Asking for help can be incredibly challenging. It is humbling to admit that you are struggling. It is hard to look at your situation and realize that it is more than you manage. Sharing these vulnerable moments with another person can seem impossible. This is especially true for someone in survival mode.
When my dear son was two years old, when I filed for divorce from his dad. This was one of the hardest things I have done in my life. I was thrown into a world where I needed to build a life for me and my son on our own. I needed to prove to myself that I could do it. So, the idea of asking for help did not seem like an option. I am blessed to have a wonderful support system in this life. And yet it was still hard to tell anyone I was struggling. I was FINE. I was FINE all the time.
One day I pulled into my driveway and noticed that the grass had gotten to a point where it needed to be mowed, now. It was not going to hold off until winter. As I put the car in park, I looked in the review mirror at my hungry and tired toddler. I could not leave him alone in the house. I could not keep an eye on him outside while I mowed. He was too big for a carrier. How are you going to make this one work, Ms. FINE?
I got him inside and curled up on the couch with a tv show and a snack. I went upstairs to change my clothes. I was somewhere between insistent, grief stricken, angry, sad, scared, frustrated, and mad. As I put my hair up, I looked in the mirror. I have always had real talk with myself in the mirror. I asked, “How are you going to do this?” and the answer back in my head so loud I thought someone was with me. “Not alone!” The voice said with a sense of obviousness and sarcasm that only one person in my life can carry. I knew who I needed to call.
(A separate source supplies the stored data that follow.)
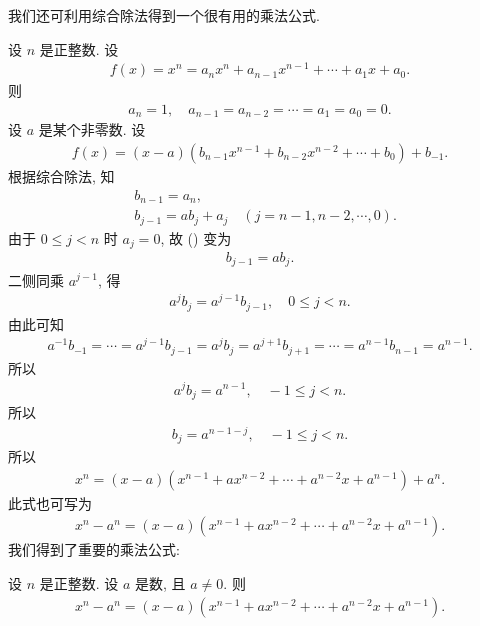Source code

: \myLine

我们还可利用综合除法得到一个很有用的乘法公式.

设 $n$ 是正整数. 设
\begin{align*}
    f(x) = x^n = a_n x^n + a_{n-1} x^{n-1} + \cdots + a_1 x + a_0.
\end{align*}
则
\begin{align*}
    a_n = 1, \quad a_{n-1} = a_{n-2} = \cdots = a_1 = a_0 = 0.
\end{align*}
设 $a$ 是某个非零数. 设
\begin{align*}
    f(x) = (x - a) (b_{n-1} x^{n-1} + b_{n-2} x^{n-2} + \cdots + b_0) + b_{-1}.
\end{align*}
根据综合除法, 知
\begin{align*}
     & b_{n-1} = a_n,                                                      \\
     & b_{j-1} = ab_j + a_j \quad (j = n-1,n-2,\cdots,0). \tag*{(\myStar)}
\end{align*}
由于 $0 \leq j < n$ 时 $a_j = 0$, 故 (\myStar) 变为
\begin{align*}
    b_{j-1} = ab_j.
\end{align*}
二侧同乘 $a^{j-1}$, 得
\begin{align*}
    a^j b_j = a^{j-1} b_{j-1}, \quad 0 \leq j < n.
\end{align*}
由此可知
\begin{align*}
    a^{-1} b_{-1} = \cdots = a^{j-1} b_{j-1} = a^j b_j = a^{j+1} b_{j+1} = \cdots = a^{n-1} b_{n-1} = a^{n-1}.
\end{align*}
所以
\begin{align*}
    a^j b_j = a^{n-1}, \quad -1 \leq j < n.
\end{align*}
所以
\begin{align*}
    b_j = a^{n-1-j}, \quad -1 \leq j < n.
\end{align*}
所以
\begin{align*}
    x^n = (x - a)(x^{n-1} + ax^{n-2} + \cdots + a^{n-2}x + a^{n-1}) + a^n.
\end{align*}
此式也可写为
\begin{align*}
    x^n - a^n = (x - a)(x^{n-1} + ax^{n-2} + \cdots + a^{n-2}x + a^{n-1}).
\end{align*}
我们得到了重要的乘法公式:
\begin{proposition}
    设 $n$ 是正整数. 设 $a$ 是数, 且 $a \neq 0$. 则
    \begin{align*}
        x^n - a^n = (x - a)(x^{n-1} + ax^{n-2} + \cdots + a^{n-2}x + a^{n-1}).
    \end{align*}
\end{proposition}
I walked over to the phone and called my dear childhood friend who I refer to as my sister. Her, her brothers, and parents had moved across the street when I was eight years old. Our families had grown up together. We became a family and even today still refer to each other as sister, brother, momma, daughter, son, and dad. My dear sister is only seven months younger than me. Growing up we shared everything including clothes, bedrooms, friends, chores, and even boys.
We pushed and pulled each other growing up in ways that only sisters can understand. We could hate the sight of each other one moment and then be jumping to defend each other the next. My dear sister is strong, beautiful, smart, stubborn, funny, and sarcastic. She is a bad ass. She had been through everything with me and yet I was so hesitant to pick up the phone. My voice cracked and I had tears rolling down my cheeks just saying the words, “Can you come over?”
She must have heard the pain in my voice. I am quite sure she felt it. She did not even ask why. She just said, “I’m on my way.” I went down to sit with my dear son and explain to him that his aunt was coming over to help us. I told him I was going to get the lawn mowed while they played. At two years old my dear son looked at me in surprise and asked, “You are going to mow the lawn, mommy?”
This was usually his dad’s task while him and I played or cleaned outside. The fact that I was going to tackle the activity was so surprising and out of the ordinary that even a toddler could see something was different. Him and I went to the garage to prepare the toys and tools he used outside. We got the mower out. And we were about done when my dear sister showed up.
She gave me a huge hug. Loved on my dear son and then stood up to assess the situation. She headed over to start the mower. I shook my head and explained I needed to do it. I told her I needed her help with my dear son while I did the mowing. She looked at me in shock greater than my dear son had.
As we were growing up the mowing was one chore I always wiggled out of. Remember, we had two lawns between the two houses. As a young girl I could never get the mower started. I hated the deafening loud roar of the mower. I did not care for the lifting and hauling to empty the bag. My dear sister always took my turn on this task and just assumed I called her over to mow. The thing I disliked the most about mowing… It forces a person to be alone in their thoughts. It is an isolating chore.
But this was all different. I needed to do it myself. I needed to prove that I could do all the things necessary to take care of me and my son. I needed to tackle this just like everything else I was doing that was unnatural, challenging, and seemingly impossible. I needed to know I could make everything okay and not just be FINE.
My dear sister and my dear son headed off to play and straighten up the yard. She reluctantly looked back at me as I made my second attempt to start this infuriating machine. By the fifth attempt she almost came over to do it for me. I shot a dagger look at her that screamed, “I’M FINE!” She went back to playing with my dear son while I tried to argue and negotiate with the inanimate piece of machinery. I then took a deep breath and looked up at the sky. A scene from one of my favorite Sandra Bullock movies came to mind. And in more of a prayer than a plead said, “I just need a little help.”
I shook my whole body like I was loosening up, but I was really just tried to shake out the bad energy. I wanted to get rid of the anger, the frustration, the hurt, all of it. I took another deep breath and said it again, “I just need a little help.” The mower started right up.
I spent the next couple of hours alone in my own thoughts. I watched my dear sister helping my dear son around the yard. I let my mind get comfortable with the idea that I was NOT FINE but if I asked for help, I and, We would be okay. I could feel with each pass of the mower the pressure lifting. I knew that what came next in our lives would be hard, but I did not have to do it alone.
My dear sister stayed until after I got my dear son to bed that night. When I went to tuck in my dear son, he said something that has just stuck with me, “Mommies can do anything daddies can do, right mommy?” Here I was caught up in my head and had not even realized that by pushing through that afternoon I was leaving an example for him. I was showing him that while things were changing, we would be okay. I was showing him that chores are not just for a mommy or a daddy.
After I got my dear son tucked in, I went downstairs and just lost it with my sister. My feelings of grief, anger, sadness, fear, frustration, and anger had started to give way. I was feeling proud, encouraged, and accomplished. I had moved from FINE to – it will be okay.
Ask for help – it is going to be okay. Offer help – you never know how many lives you are changing.